- About this exercise: Check each line of the material for the string "buttonStyle", then give only how many lines have it.

[[ Supplied records open ]]

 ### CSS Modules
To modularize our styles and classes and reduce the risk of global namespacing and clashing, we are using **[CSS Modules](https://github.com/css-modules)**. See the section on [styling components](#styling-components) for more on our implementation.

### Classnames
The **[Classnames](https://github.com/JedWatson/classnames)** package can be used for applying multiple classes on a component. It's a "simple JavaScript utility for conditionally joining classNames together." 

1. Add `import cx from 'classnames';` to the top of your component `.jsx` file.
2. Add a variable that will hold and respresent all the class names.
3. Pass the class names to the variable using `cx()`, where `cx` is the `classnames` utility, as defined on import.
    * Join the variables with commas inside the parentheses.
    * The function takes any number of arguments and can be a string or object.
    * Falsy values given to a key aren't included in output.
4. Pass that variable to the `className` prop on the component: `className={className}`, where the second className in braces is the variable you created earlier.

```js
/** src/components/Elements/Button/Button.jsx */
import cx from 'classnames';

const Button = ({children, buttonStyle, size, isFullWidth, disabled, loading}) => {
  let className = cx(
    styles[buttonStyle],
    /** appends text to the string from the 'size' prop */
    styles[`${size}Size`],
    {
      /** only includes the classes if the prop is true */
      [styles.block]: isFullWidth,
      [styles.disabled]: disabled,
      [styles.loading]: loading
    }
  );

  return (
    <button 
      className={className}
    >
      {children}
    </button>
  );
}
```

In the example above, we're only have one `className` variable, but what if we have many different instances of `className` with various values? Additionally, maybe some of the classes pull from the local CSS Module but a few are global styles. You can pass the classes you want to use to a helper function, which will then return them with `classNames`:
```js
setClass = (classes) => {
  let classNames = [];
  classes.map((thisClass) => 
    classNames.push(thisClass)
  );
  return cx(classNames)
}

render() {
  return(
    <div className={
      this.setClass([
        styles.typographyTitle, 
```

[[ Supplied records closed ]]
[[ Supplied records open ]]

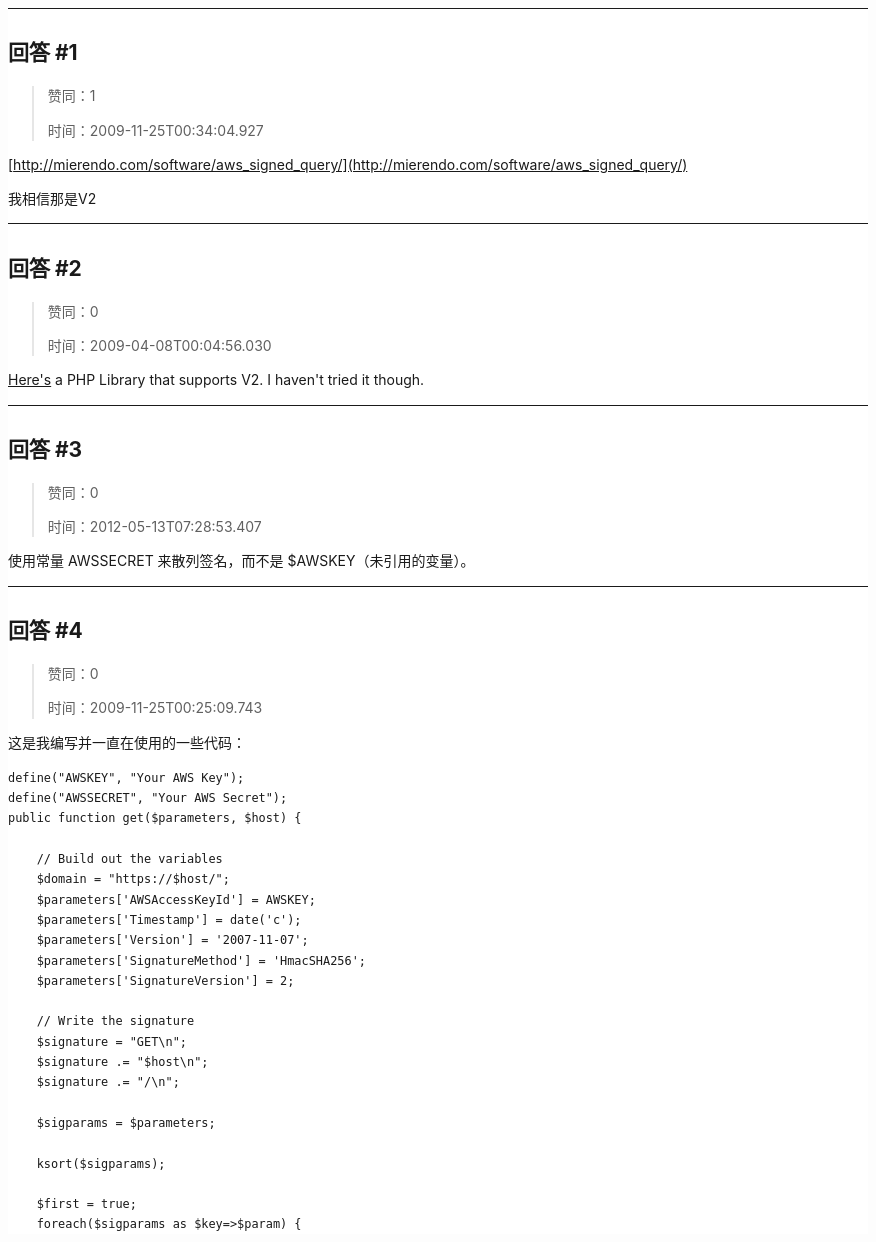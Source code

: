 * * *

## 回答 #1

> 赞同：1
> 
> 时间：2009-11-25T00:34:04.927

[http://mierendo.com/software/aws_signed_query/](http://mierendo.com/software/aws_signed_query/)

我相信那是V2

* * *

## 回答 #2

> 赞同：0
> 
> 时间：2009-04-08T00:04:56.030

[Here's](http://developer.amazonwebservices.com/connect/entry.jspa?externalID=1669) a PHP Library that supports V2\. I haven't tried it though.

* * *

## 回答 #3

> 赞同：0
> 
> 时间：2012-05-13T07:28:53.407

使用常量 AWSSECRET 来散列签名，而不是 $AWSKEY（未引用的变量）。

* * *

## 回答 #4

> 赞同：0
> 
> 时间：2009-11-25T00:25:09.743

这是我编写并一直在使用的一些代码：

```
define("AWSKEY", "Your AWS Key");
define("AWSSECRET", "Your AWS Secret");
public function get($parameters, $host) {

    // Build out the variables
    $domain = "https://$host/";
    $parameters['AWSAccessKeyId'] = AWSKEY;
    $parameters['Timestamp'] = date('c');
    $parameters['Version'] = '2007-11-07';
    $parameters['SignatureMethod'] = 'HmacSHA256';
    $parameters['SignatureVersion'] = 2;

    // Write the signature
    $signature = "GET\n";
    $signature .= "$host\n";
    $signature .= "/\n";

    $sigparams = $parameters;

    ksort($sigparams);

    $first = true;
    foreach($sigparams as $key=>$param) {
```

[[ Supplied records closed ]]

- Written reply: 2